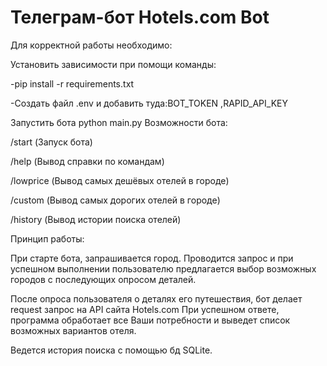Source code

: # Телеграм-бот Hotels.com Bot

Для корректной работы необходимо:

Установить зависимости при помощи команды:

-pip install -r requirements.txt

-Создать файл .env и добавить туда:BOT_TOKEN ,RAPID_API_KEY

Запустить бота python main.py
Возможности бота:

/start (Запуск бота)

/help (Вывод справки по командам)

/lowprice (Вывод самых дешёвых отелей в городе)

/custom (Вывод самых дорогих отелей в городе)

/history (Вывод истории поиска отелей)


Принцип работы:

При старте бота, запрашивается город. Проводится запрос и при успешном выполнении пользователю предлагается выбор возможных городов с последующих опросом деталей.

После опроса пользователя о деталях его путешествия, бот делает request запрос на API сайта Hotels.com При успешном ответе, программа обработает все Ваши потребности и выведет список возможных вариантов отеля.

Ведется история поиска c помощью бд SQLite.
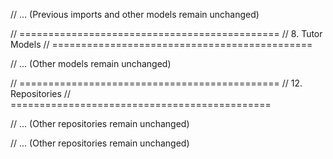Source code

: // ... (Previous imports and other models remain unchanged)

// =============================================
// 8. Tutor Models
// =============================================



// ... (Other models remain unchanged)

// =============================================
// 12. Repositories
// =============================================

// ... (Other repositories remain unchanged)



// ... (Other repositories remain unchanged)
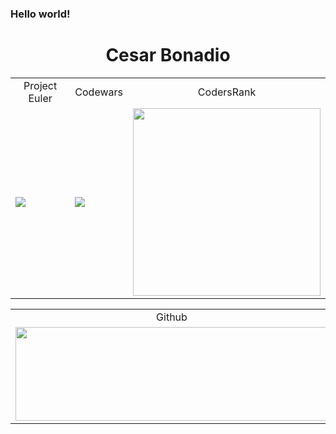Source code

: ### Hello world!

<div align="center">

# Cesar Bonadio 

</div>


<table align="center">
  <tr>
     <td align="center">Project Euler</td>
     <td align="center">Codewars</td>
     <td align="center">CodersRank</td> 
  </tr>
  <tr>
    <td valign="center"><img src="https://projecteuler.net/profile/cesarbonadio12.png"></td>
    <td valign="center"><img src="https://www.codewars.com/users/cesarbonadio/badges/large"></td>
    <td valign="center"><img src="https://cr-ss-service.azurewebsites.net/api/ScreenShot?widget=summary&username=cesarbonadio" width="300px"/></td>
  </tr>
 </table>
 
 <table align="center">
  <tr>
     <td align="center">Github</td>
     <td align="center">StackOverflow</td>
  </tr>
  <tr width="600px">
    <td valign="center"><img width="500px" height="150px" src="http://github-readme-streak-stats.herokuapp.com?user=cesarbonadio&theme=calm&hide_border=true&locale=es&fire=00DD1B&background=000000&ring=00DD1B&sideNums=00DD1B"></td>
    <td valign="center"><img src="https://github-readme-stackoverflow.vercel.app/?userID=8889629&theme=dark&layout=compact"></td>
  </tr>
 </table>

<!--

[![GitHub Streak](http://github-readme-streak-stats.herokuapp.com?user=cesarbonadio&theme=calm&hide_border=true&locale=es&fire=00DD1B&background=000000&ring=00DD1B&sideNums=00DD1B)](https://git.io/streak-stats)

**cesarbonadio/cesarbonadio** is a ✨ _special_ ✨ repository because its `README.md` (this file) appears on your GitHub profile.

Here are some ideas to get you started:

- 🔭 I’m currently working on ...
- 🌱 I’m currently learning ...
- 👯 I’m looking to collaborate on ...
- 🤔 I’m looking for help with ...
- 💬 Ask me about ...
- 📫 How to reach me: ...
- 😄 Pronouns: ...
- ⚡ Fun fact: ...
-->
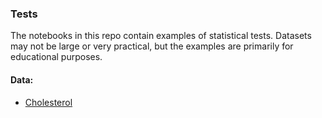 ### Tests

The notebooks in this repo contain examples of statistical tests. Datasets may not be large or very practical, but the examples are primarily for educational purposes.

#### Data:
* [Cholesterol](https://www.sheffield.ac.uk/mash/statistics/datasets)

**Exercise prompt**
Each line holding the word "Вывод" must be pulled from the records.

**Expected answer**
/help (Вывод справки по командам)
/lowprice (Вывод самых дешёвых отелей в городе)
/custom (Вывод самых дорогих отелей в городе)
/history (Вывод истории поиска отелей)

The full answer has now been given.